* INSTRUCTIONS FOR THE TASK *
For the data below, please report each line where the word "type" is found.

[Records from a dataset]
· · · ·

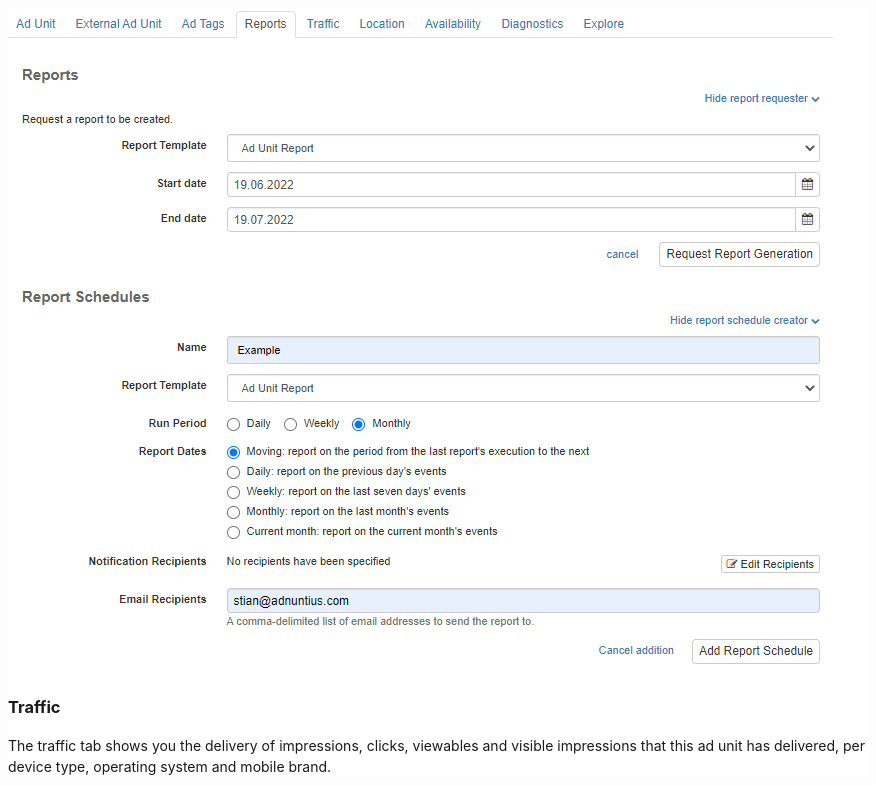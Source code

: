 ![Reports example.](<../../../../.gitbook/assets/202207 Ad Unit - Reports.png>)

### Traffic&#x20;

The traffic tab shows you the delivery of impressions, clicks, viewables and visible impressions that this ad unit has delivered, per device type, operating system and mobile brand.
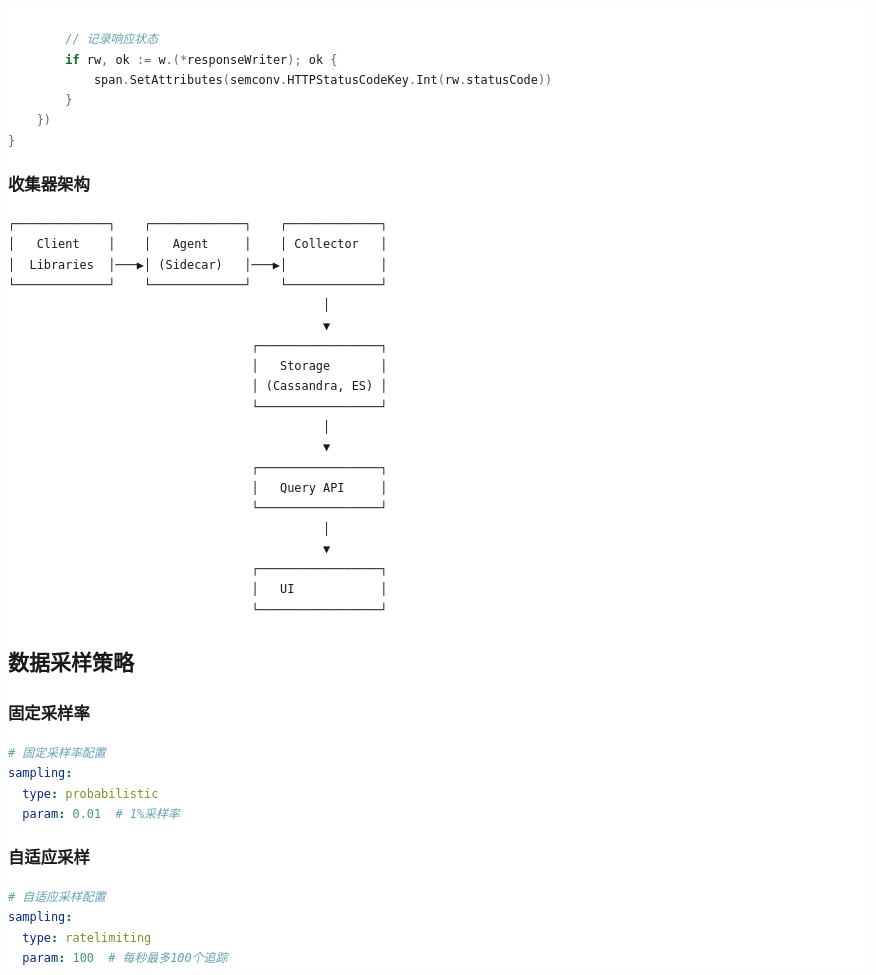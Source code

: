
 ```go
        
        // 记录响应状态
        if rw, ok := w.(*responseWriter); ok {
            span.SetAttributes(semconv.HTTPStatusCodeKey.Int(rw.statusCode))
        }
    })
}
```

### 收集器架构

```
┌─────────────┐    ┌─────────────┐    ┌─────────────┐
│   Client    │    │   Agent     │    │ Collector   │
│  Libraries  │───▶│ (Sidecar)   │───▶│             │
└─────────────┘    └─────────────┘    └─────────────┘
                                            │
                                            ▼
                                  ┌─────────────────┐
                                  │   Storage       │
                                  │ (Cassandra, ES) │
                                  └─────────────────┘
                                            │
                                            ▼
                                  ┌─────────────────┐
                                  │   Query API     │
                                  └─────────────────┘
                                            │
                                            ▼
                                  ┌─────────────────┐
                                  │   UI            │
                                  └─────────────────┘
```

## 数据采样策略

### 固定采样率

```yaml
# 固定采样率配置
sampling:
  type: probabilistic
  param: 0.01  # 1%采样率
```

### 自适应采样

```yaml
# 自适应采样配置
sampling:
  type: ratelimiting
  param: 100  # 每秒最多100个追踪
```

· · · ·

* SOLUTION *
The traffic tab shows you the delivery of impressions, clicks, viewables and visible impressions that this ad unit has delivered, per device type, operating system and mobile brand.
  type: probabilistic
  type: ratelimiting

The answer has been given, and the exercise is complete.